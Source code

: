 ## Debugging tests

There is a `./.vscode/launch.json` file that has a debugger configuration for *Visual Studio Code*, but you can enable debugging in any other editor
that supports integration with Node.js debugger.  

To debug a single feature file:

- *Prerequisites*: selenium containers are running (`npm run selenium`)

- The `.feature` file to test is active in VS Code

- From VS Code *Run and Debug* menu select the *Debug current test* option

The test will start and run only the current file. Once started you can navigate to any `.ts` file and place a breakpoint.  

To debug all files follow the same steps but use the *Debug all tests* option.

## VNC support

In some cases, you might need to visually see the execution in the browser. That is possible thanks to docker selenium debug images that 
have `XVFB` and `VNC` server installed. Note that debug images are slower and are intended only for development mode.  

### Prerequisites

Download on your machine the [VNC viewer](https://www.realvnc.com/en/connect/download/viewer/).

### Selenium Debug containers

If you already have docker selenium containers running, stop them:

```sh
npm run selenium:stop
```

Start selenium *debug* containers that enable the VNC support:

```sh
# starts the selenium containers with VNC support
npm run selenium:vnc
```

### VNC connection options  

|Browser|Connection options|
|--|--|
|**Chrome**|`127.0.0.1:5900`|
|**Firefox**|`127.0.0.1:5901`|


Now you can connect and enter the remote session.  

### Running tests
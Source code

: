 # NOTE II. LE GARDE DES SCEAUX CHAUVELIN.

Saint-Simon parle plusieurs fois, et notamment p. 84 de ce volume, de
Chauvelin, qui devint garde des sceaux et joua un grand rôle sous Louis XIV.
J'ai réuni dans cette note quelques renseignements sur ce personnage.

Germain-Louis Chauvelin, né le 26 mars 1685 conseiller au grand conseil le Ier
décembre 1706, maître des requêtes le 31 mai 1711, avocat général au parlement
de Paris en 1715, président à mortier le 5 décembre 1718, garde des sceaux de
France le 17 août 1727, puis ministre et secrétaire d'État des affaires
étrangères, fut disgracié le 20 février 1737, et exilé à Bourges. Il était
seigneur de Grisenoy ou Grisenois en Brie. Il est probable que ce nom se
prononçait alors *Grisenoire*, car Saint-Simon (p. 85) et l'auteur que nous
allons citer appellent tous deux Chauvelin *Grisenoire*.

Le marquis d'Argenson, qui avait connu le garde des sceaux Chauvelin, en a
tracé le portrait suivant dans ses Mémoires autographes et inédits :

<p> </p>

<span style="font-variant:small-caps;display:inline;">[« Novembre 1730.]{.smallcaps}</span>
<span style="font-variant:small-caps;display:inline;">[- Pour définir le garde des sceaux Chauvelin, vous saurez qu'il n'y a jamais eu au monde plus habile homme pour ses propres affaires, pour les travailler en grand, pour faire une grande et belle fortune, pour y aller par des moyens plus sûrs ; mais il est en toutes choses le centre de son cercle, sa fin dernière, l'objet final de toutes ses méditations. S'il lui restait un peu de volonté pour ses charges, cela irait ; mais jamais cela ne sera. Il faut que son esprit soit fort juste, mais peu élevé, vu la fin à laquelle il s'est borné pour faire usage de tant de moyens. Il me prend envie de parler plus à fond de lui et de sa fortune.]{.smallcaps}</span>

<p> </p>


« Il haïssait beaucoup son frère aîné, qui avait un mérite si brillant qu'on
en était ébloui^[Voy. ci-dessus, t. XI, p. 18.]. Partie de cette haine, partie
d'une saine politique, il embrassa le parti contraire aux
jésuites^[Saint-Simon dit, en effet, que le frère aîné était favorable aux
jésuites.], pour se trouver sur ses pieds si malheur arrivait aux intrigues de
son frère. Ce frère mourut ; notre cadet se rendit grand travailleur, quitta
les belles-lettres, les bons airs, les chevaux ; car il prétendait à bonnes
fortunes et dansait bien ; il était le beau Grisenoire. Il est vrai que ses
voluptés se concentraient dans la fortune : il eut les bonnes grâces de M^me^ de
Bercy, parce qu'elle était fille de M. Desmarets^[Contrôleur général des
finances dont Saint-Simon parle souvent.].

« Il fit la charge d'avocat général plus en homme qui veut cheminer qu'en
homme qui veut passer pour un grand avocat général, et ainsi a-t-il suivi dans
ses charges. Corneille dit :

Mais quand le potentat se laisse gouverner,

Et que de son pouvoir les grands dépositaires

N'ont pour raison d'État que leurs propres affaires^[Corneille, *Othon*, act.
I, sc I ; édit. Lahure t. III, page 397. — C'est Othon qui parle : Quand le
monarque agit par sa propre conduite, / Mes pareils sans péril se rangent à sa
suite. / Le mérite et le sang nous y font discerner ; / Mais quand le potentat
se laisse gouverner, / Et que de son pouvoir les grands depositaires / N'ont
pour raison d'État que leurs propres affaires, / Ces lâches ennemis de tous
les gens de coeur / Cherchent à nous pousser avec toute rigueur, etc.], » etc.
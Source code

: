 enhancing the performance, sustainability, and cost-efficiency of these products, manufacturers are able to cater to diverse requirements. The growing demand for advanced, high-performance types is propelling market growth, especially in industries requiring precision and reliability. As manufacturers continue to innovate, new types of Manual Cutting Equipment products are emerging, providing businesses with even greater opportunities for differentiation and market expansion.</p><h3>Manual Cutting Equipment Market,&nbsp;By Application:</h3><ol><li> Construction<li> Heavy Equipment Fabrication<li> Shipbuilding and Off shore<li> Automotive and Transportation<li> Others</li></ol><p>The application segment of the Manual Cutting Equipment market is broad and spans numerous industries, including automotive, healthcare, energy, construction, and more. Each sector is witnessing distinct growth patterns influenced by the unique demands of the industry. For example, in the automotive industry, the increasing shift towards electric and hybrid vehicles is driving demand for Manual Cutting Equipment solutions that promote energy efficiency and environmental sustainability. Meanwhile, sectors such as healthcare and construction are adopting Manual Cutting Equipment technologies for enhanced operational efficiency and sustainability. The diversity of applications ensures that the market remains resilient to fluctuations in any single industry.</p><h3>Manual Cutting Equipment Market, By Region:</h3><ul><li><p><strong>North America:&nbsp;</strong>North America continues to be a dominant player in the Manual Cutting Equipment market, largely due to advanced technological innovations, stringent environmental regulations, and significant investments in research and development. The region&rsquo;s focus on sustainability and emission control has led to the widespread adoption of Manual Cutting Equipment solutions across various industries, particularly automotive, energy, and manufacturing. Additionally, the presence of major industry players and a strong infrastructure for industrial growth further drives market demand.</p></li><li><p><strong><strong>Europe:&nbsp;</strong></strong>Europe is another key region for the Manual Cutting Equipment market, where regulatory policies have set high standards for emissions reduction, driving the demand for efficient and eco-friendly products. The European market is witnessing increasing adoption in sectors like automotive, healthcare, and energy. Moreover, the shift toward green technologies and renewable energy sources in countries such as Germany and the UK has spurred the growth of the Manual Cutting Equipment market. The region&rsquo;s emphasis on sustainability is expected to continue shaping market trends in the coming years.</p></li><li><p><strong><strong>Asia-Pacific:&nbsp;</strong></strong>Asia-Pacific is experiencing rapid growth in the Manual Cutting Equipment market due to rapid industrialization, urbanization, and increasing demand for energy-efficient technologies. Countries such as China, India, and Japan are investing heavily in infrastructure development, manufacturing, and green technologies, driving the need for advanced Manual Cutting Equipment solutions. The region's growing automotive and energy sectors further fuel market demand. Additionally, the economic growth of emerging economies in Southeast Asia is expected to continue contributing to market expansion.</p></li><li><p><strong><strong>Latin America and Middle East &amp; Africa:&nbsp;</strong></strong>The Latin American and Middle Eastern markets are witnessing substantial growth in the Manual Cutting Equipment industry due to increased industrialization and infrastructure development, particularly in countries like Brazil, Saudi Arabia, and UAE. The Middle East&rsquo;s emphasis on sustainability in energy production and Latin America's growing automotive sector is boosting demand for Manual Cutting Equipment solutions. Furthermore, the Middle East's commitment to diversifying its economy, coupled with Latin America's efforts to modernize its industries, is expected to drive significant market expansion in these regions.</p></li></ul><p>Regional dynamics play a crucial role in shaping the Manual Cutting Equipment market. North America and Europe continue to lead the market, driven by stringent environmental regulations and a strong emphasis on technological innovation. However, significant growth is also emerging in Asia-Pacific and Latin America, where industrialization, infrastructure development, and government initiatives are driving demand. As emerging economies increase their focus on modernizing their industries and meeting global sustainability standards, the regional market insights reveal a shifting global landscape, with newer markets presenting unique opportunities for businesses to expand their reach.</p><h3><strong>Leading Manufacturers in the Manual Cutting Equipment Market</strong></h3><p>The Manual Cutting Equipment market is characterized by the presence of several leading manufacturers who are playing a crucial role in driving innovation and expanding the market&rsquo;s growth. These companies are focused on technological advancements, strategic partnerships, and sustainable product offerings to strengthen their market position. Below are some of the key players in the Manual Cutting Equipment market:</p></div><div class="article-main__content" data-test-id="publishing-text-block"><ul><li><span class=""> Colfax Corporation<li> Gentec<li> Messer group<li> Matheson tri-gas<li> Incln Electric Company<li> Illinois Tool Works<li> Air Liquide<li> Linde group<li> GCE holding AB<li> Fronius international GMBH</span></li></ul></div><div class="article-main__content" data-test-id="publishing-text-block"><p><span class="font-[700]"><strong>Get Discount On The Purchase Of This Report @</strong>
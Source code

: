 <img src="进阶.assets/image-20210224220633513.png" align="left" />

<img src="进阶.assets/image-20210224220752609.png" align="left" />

• [TASK INSTRUCTIONS]
Please show, exactly as written, every line above that contains the word "tests".

• [EXPECTED ANSWER]
: ## Debugging tests
To debug all files follow the same steps but use the *Debug all tests* option.
### Running tests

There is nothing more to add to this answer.